A further fact, in my view, that there are no hard policy 
guidelines articulated consistently and ratified by any 
community process beyond discussion and periodic lynching.
Dr. Kemp refered to running off uncooperative contributors
as the only that has been successful to date.  Yet it was
not successful enough to guarantee her continued continuous
participation.   Some feel this indicates that insufficent
banning is occuring too late,  this does not account for
the past perceived success in running off people percieved
to be causing problems.

Several on the list have now indicated that they are
tired of discussing some issues.   Some have announced
that they will filter certain topics.  Others seem to
think that discussion should proceed at a pace appropriate
to allow them to personally keep up with all topics.

Mob rule or civilized consensus building may suffice
for a fairly large project.  Clearly it has sufficed
for much progress on the Wikipedia to date.

An appropriate question is whether it will suffice
for massive participation and how soon we would like
to be ready for effective massive participation.

I think someone else on the list proposed 5,000
regular contributors as massive and useful in completing
the Wikipedia in a reasonable period of time.   We currently
estimate that we have 200.   If the current volume
of this mailing is too controversial in discussing
meta issues, picture it with 25 times the current volume.

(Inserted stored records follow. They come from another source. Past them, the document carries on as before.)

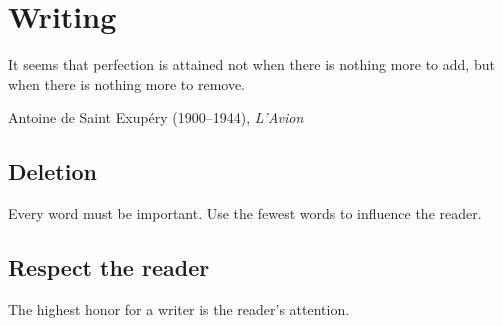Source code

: \chapter{Writing}

\epigraph{It seems that perfection is attained not when there is nothing more to add, but when there is nothing more to remove.}{Antoine de Saint Exup\'ery (1900--1944), \emph{L'Avion}}

\section{Deletion}

Every word must be important.
Use the fewest words to influence the reader.

\section{Respect the reader}

The highest honor for a writer is the reader's attention.
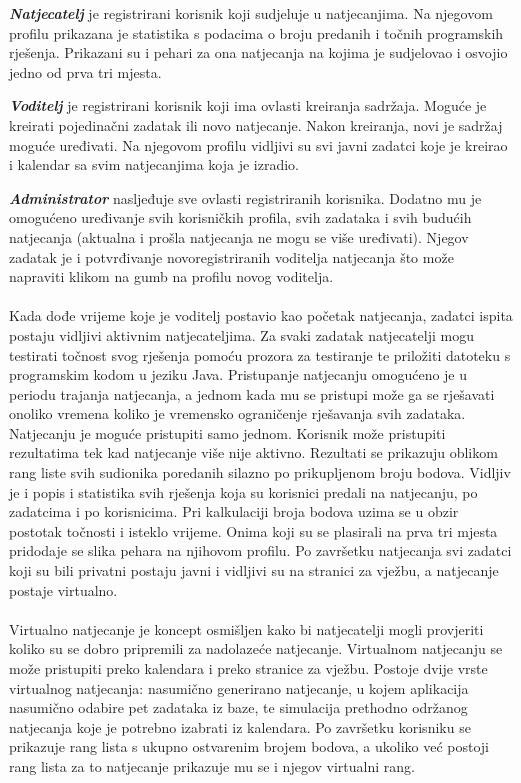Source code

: 		
	    \textbf{\textit{Natjecatelj}} je registrirani korisnik koji sudjeluje u natjecanjima. Na njegovom profilu prikazana je statistika s podacima o broju predanih i točnih programskih rješenja. Prikazani su i pehari za ona natjecanja na kojima je sudjelovao i osvojio jedno od prva tri mjesta.
	    
	    \textbf{\textit{Voditelj}} je registrirani korisnik koji ima ovlasti kreiranja sadržaja. Moguće je kreirati pojedinačni zadatak ili novo natjecanje. 
	    Nakon kreiranja, novi je sadržaj moguće uređivati.
	    Na njegovom profilu vidljivi su svi javni zadatci koje je kreirao i kalendar sa svim natjecanjima koja je izradio.
	    
	    \textbf{\textit{Administrator}} nasljeđuje sve ovlasti registriranih korisnika. Dodatno mu je omogućeno uređivanje svih korisničkih profila, svih zadataka i svih budućih natjecanja (aktualna i prošla natjecanja ne mogu se više uređivati). Njegov zadatak je i potvrđivanje novoregistriranih voditelja natjecanja što može napraviti klikom na gumb na profilu novog voditelja. \\
	
		\\
		Kada dođe vrijeme koje je voditelj postavio kao početak natjecanja, zadatci ispita postaju vidljivi aktivnim natjecateljima. Za svaki zadatak natjecatelji mogu testirati točnost svog rješenja pomoću prozora za testiranje te priložiti datoteku s programskim kodom u jeziku Java. Pristupanje natjecanju omogućeno je u periodu trajanja natjecanja, a jednom kada mu se pristupi može ga se rješavati onoliko vremena koliko je vremensko ograničenje rješavanja svih zadataka. Natjecanju je moguće pristupiti samo jednom. Korisnik može pristupiti rezultatima tek kad natjecanje više nije aktivno. Rezultati se prikazuju oblikom rang liste svih sudionika poredanih silazno po prikupljenom broju bodova. Vidljiv je i popis i statistika svih rješenja koja su korisnici predali na natjecanju, po zadatcima i po korisnicima. Pri kalkulaciji broja bodova uzima se u obzir postotak točnosti i isteklo vrijeme. Onima koji su se plasirali na prva tri mjesta pridodaje se slika pehara na njihovom profilu. Po završetku natjecanja svi zadatci koji su bili privatni postaju javni i vidljivi su na stranici za vježbu, a natjecanje postaje virtualno.\\
		
		
		\\
		Virtualno natjecanje je koncept osmišljen kako bi natjecatelji mogli provjeriti koliko su se dobro pripremili za nadolazeće natjecanje. Virtualnom natjecanju se može pristupiti preko kalendara i preko stranice za vježbu. Postoje dvije vrste virtualnog natjecanja: nasumično generirano natjecanje, u kojem aplikacija nasumično odabire pet zadataka iz baze, te simulacija prethodno održanog natjecanja koje je potrebno izabrati iz kalendara. Po završetku korisniku se prikazuje rang lista s ukupno ostvarenim brojem bodova, a ukoliko već postoji rang lista za to natjecanje prikazuje mu se i njegov virtualni rang.  \\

If we are to have a massive project team then even
valued contributors must learn to pace themselves or
work within the current limitations of our processes
effectively to avoid "burn out".

I am leery of a trolls or us type of process for
several reasons:

1.  I have already been attacked as a troll, so 
this policy clearly threatens me.

2.  What happens when the controversy is between
several valued contributors?  If this is our ultimate
controversy resolution then we inevitably lose someone 
valued in this scenario.

3.  As much of the local controversy seems to arise
from the meta issue of how to go about resolving
controversy as from the original controversy itself.

4.  It seems a common community viewpoint that the 
contributing regulars views must take precedence
over newcomers.   This is inherently defective.

I shall attempt to support this conclusion as follows:

When or after how much contribution do I become 
a "regular"?   If the answer is a support network
of fellow contributors, so shut up and take notes,
then we are merely trading present meta discussions
within small groups for larger meta discussions with
larger groups in the future.

In my view, prototyping is best done early and
often as possible.   This is a bias from engineering
training.  Nevertheless, if it is the community 
consensus to wait, then I am quite capable of that.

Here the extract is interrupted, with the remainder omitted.